What is needed:
Check each line of the material below for "descent" and copy those where it appears.

Segment Open

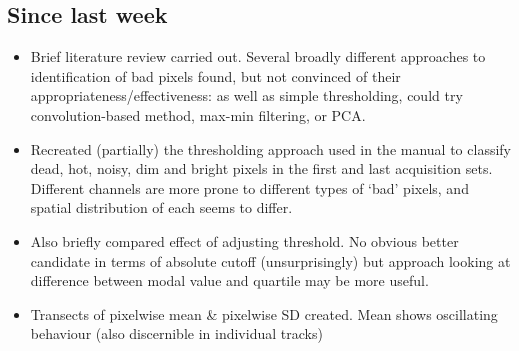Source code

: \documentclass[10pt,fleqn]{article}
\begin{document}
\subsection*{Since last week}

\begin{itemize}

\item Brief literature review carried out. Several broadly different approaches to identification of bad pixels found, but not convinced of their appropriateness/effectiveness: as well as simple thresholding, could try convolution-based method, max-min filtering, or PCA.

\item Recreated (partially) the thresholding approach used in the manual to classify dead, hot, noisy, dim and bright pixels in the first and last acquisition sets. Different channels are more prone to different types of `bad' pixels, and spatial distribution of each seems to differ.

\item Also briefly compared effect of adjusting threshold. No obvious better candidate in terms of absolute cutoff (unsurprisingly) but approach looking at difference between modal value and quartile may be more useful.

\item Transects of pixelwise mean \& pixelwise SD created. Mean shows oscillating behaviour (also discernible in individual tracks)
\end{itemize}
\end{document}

Segment Closed
Segment Open

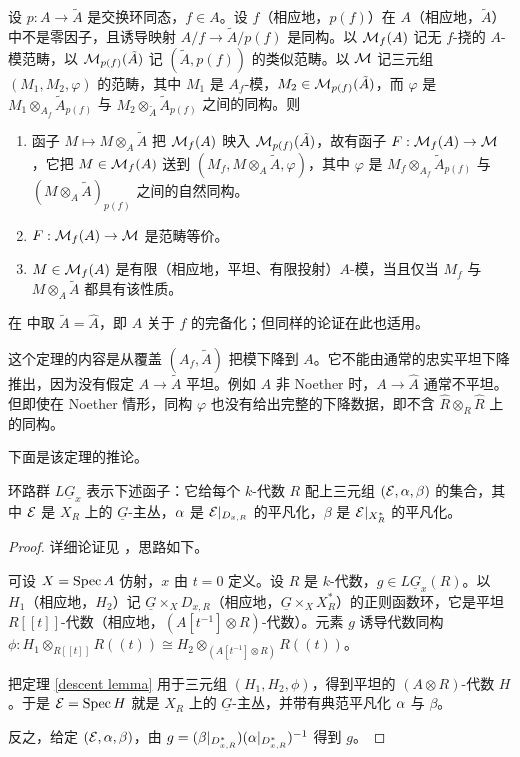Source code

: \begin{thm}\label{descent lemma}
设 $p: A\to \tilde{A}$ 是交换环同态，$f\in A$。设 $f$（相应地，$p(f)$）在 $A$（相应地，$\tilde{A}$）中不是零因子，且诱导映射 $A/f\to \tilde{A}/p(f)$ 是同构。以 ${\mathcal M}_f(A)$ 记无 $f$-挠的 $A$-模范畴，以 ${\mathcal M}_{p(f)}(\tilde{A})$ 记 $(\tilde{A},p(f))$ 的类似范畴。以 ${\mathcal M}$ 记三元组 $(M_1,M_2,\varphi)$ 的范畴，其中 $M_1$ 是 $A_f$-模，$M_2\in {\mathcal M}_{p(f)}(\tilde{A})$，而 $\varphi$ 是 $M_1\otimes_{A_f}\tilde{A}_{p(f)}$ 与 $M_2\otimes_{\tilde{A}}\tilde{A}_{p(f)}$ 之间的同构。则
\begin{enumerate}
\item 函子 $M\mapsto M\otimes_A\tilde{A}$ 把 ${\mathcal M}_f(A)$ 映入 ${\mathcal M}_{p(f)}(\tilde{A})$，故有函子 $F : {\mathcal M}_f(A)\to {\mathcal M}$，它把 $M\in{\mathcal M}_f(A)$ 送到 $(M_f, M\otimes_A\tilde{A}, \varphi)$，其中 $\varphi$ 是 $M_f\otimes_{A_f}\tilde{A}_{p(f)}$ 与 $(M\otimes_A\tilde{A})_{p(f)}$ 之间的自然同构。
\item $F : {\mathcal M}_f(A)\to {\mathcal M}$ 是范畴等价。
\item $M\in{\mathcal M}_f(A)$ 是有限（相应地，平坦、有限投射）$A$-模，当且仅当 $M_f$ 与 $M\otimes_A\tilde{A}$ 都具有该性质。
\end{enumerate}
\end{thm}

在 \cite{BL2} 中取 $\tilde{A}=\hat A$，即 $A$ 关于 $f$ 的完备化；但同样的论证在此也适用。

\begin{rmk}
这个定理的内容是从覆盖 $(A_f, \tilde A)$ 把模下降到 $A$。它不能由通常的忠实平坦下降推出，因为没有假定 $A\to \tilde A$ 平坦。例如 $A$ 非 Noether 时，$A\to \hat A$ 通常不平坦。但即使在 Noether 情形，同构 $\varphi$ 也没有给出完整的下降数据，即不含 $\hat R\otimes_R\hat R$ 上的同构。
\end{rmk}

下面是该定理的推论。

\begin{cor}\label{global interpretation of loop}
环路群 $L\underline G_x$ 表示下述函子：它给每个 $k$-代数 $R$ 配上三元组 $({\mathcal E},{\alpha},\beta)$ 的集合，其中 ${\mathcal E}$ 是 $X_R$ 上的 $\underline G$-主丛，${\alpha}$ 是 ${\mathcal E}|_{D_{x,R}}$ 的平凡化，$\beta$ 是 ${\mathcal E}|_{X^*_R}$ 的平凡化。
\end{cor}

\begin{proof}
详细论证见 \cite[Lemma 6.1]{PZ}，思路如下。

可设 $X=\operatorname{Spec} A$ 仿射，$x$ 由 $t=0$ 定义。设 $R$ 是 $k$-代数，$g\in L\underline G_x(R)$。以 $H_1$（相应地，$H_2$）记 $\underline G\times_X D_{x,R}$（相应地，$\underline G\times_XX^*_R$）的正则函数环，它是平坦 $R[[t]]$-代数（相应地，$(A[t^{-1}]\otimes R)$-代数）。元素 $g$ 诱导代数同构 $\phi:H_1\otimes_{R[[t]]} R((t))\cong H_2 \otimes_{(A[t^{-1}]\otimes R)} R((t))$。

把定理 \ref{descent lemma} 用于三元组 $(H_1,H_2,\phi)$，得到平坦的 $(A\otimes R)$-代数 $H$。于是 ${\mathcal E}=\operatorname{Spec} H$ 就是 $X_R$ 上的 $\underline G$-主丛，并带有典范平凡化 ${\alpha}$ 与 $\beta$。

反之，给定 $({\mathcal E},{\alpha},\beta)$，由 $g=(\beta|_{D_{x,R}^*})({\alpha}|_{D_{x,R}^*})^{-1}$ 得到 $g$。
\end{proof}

Segment Closed

The completed task:
: \begin{thm}\label{descent lemma}
把定理 \ref{descent lemma} 用于三元组 $(H_1,H_2,\phi)$，得到平坦的 $(A\otimes R)$-代数 $H$。于是 ${\mathcal E}=\operatorname{Spec} H$ 就是 $X_R$ 上的 $\underline G$-主丛，并带有典范平凡化 ${\alpha}$ 与 $\beta$。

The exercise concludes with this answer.